I have a 1986 Bounder 30' Class A (Chevy P-30 chassis) and have considered the same thing. At 5 to 7 mpg, I simply can't afford to drive it! But... with diesel/veggie its entirely different!
I have considered getting one of the newer Ford Transit (European) style vans and moving the "camper" stuff over there. Essentially, it would mean parting out a perfectly functional camper. Unfortunately, it has little value due to the fuel economy.
As for the transmissions and rear ends... my 2002 F-250 has the same 3.73 rear end as you would find behind a gas burner and I believe the same tranny. The engine/trans combination would be much better but I don't see a problem beyond that.
The front suspension is entirely different. As I understand, the reason Dodge didn't come out with a true crew cab with their Cummins diesel is frame issues. Diesel engines are so much heavier than gas its an entirely different engineering concern.
Diesels haven't been in RV's at great numbers until the past five or ten years. Those are still pretty pricey by my book.
But hey... let's keep exploring. There's plenty of imagineering that can be done!
You will need to provide more information for an accurate answer.
What make is the chassis?
What engine is in it?
What type of transmission is in it?
What type of transmission are you going to use"
What type of diesel are you going to use?
5.9, 6.2, 6.5, 7.3?
The 6.2 and 6.5 mechanicals are slighly heavier than the big blocks. I am not sure how much heavier though. The 6.9 and 7.3 are extremely heavy. They weigh almost a 1,000 pounds. They are physically huge.
the 6.2 and 6.5 mechanical engines look good to me. Many people say they are crappy but I drove one last week with 350,000 miles on it and it was adequate to move a 4wd suburban. The rest of the truck was falling apart but the drivetrain was solid. The 6.5 and 6.2 were used in the hummers.
If you buy the engine I would get the engine and transmission together. You will also need to research the brake system before you buy anything. The 6.2 I was looking at didn't have a brake booster. Some might have a vacuum pump. It had a hydroboost system that worked off the PS pump (it wasn't working though.) Other diesels use a vacuum pump such as the 1.6 VW. some vehicles use the hydro boost type system for braking such as the Astro and Safari. The Mustang also uses this type of booster because there isn't enough room.

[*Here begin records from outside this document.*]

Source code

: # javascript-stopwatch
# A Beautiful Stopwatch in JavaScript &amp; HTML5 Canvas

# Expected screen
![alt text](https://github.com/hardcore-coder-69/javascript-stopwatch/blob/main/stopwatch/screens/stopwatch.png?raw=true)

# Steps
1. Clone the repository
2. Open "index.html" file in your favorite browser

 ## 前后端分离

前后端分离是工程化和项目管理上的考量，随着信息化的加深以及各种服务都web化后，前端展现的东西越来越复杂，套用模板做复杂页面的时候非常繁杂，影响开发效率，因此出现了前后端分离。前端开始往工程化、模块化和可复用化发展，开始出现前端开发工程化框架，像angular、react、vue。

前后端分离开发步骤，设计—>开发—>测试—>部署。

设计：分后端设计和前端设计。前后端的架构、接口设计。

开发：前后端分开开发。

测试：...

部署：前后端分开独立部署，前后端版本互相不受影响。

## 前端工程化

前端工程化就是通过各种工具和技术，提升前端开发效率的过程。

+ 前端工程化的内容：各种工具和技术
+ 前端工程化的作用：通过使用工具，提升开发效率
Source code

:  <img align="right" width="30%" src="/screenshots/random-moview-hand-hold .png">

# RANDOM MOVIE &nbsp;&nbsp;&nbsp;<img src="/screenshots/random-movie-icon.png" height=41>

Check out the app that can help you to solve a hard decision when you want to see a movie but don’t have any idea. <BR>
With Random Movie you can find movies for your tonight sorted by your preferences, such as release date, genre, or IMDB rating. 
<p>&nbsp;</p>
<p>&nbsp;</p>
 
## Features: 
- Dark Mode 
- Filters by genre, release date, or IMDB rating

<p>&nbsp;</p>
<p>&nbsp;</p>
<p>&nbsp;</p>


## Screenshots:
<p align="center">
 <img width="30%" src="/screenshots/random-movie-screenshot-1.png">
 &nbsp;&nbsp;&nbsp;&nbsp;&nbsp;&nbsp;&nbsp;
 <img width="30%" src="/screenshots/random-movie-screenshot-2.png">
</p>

If you get an electronic diesel, you will need the wiring, PCM, all sensors and the original transmission and rear end. You can have you PCM custom reprogrammed to fit other transmissions and rear ends. Your speedometer will not work without a special kit to either convert the VSS to mechanical action or the tailshaft housing and output shaft could be modified to let the speedometer work by having a second place to have a gear. If some of your gauges are not hooked into the PCM (such as watertemp) you can look through a parts catalog that lists the thread and resistance values. The gauge sensors are calibrated to the vehicle not the engine. Get one that has the same values as was intended that will mount to the engine. There have been conversions where people hook up a temp sensor to a warning light and get a "bighter light" when the vehicle gets warm.
You will either have to lengthen, shorten, or leave the drive shaft alone. It depends on your situation. You will need to find a way to convert the tailshaft to mate with the driveshaft. Either with special U-joints or specially made driveshaft. You should have the driveshaft made professionally.
You may have to modify the transmission crossmember to accept the new transmission mount. The transmisison crossmember position may have to be changed. You will have to figure out a way to hook up the cable.
Exhaust. Stick some pipes on it, get to the back or at least the side.
The engine wiring should be easy on a mechanical diesel. Not many wires. You will have to wire in glow plugs with a relay. How you want to control them is up to you. If you want to use a controller that's fine but you will need to get to the water temp sensor. The Starter is no big deal. You will have to figure out how the old alternator was regulated and how the new one works.
The physical engine mounts might be a problem there are many engine mounts at the local parts store. The companies that make them have large books of different ones that can be ordered. You can also modify your old ones or the new ones you buy. You can drill new holes in the frame. You can have special ones made for you.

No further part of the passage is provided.